The current version would authorize the ONI to help the Treasury secretary negotiate international trade agreements on “prudential measures,” or measurers relating to insurers’ overall financial stability. The ONI also would help the Treasury determine “whether state insurance measures are preempted by international insurance agreements on prudential measures.” The Treasury secretary could then block state laws that seemed to be inconsistent with international insurance agreements on prudential matters.

Merkley wants to replace that version of the preemption provision with narrower language that “would make preemption very difficult if not impossible to achieve” according to Tracey Laws, a senior vice president at the Reinsurance Association of America, Washington.

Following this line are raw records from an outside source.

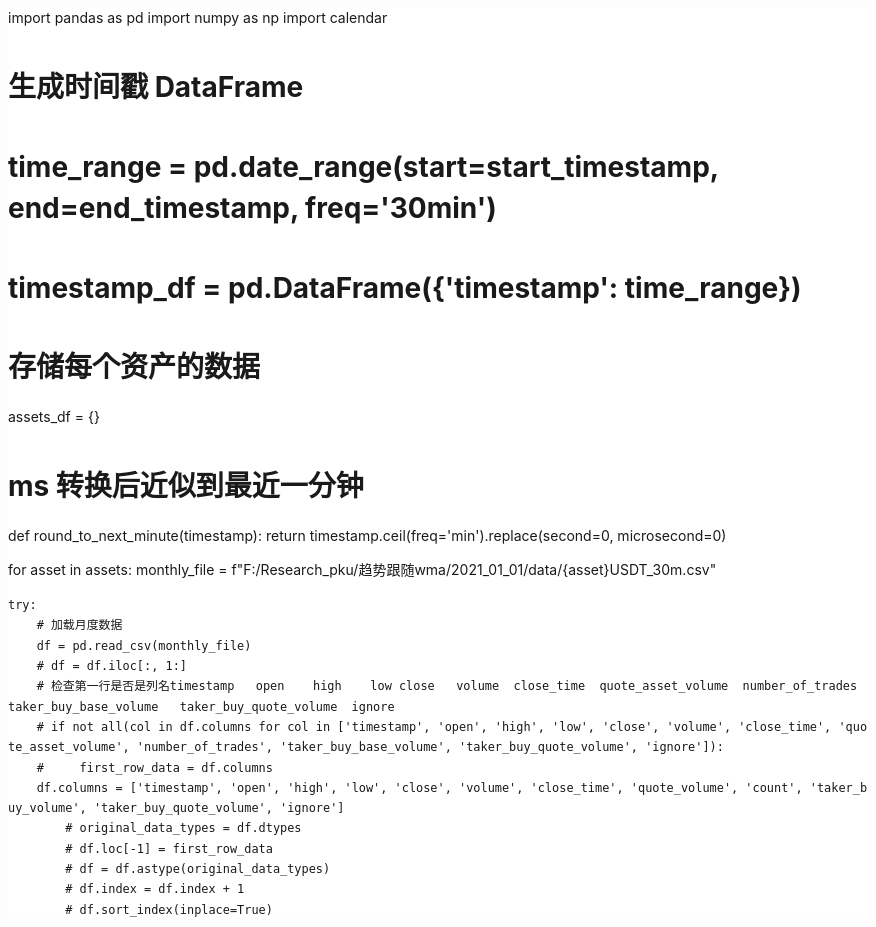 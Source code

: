 import pandas as pd
import numpy as np
import calendar

 

# 生成时间戳 DataFrame
# time_range = pd.date_range(start=start_timestamp, end=end_timestamp, freq='30min')
# timestamp_df = pd.DataFrame({'timestamp': time_range})

# 存储每个资产的数据
assets_df = {}

# ms 转换后近似到最近一分钟
def round_to_next_minute(timestamp):
    return timestamp.ceil(freq='min').replace(second=0, microsecond=0)

for asset in assets:
    monthly_file = f"F:/Research_pku/趋势跟随wma/2021_01_01/data/{asset}USDT_30m.csv"
               
    try:
        # 加载月度数据
        df = pd.read_csv(monthly_file)
        # df = df.iloc[:, 1:] 
        # 检查第一行是否是列名timestamp	open	high	low	close	volume	close_time	quote_asset_volume	number_of_trades	taker_buy_base_volume	taker_buy_quote_volume	ignore
        # if not all(col in df.columns for col in ['timestamp', 'open', 'high', 'low', 'close', 'volume', 'close_time', 'quote_asset_volume', 'number_of_trades', 'taker_buy_base_volume', 'taker_buy_quote_volume', 'ignore']):
        #     first_row_data = df.columns
        df.columns = ['timestamp', 'open', 'high', 'low', 'close', 'volume', 'close_time', 'quote_volume', 'count', 'taker_buy_volume', 'taker_buy_quote_volume', 'ignore']
            # original_data_types = df.dtypes
            # df.loc[-1] = first_row_data
            # df = df.astype(original_data_types)
            # df.index = df.index + 1
            # df.sort_index(inplace=True)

“We prefer the current approach in the Senate bill on the preemption language, but believe it could be improved with simple language making it clear that preemption cannot occur if it would result in a financial regulatory oversight gap or create an unlevel playing field for U.S. insurers,” says Jack Dolan, a spokesman for the American Council of Life Insurance, Washington.

The current version of S. 3217 also would give the ONI the authority to collect and analyze insurance data and to prepare a study for Congress on ideas for improving the insurance regulatory system.

Debate on S. 3217 is under way on the Senate floor. It is unclear when the amendment proposed by Merkley will be taken up.

The amendment is being introduced at the request of the National Association of Insurance Commissioners, Kansas Ciy, Mo., which opposed the version drafted by Sen. Christopher Dodd, D-Conn., chairman of the Senate Banking, Housing and Urban Affairs Committee.

The NAIC has expressed support for the Merkley amendment in a letter sent to Merkley April 29.

The NAIC wants the Dodd language scaled backed to ensure that “international agreements are subject to appropriate review and input, and protect against unnecessary preemption of state law,” NAIC officials write in the letter.

The issue is “critical to state insurance regulators, as the Department of Treasury under the bill would, for the first time, have the power to make determinations on the preemption of state insurance measures,” NAIC officials write in the letter.

The Merkley amendment would clarify the ONI provision “to protect against unnecessary preemption of state regulation,” says Julie Edwards, Merkley’s communications director.

“Given the strides states have taken in protecting their residents, it was important to Sen. Merkley that those protections are left in place and there is more room for consultation with Congress when international agreements are being negotiated, rather than a one-size-fits all approach,” Edwards says. “State laws protecting their citizens shouldn’t be voided in order to give special treatment to foreign companies, and this amendment will make sure they won’t be.”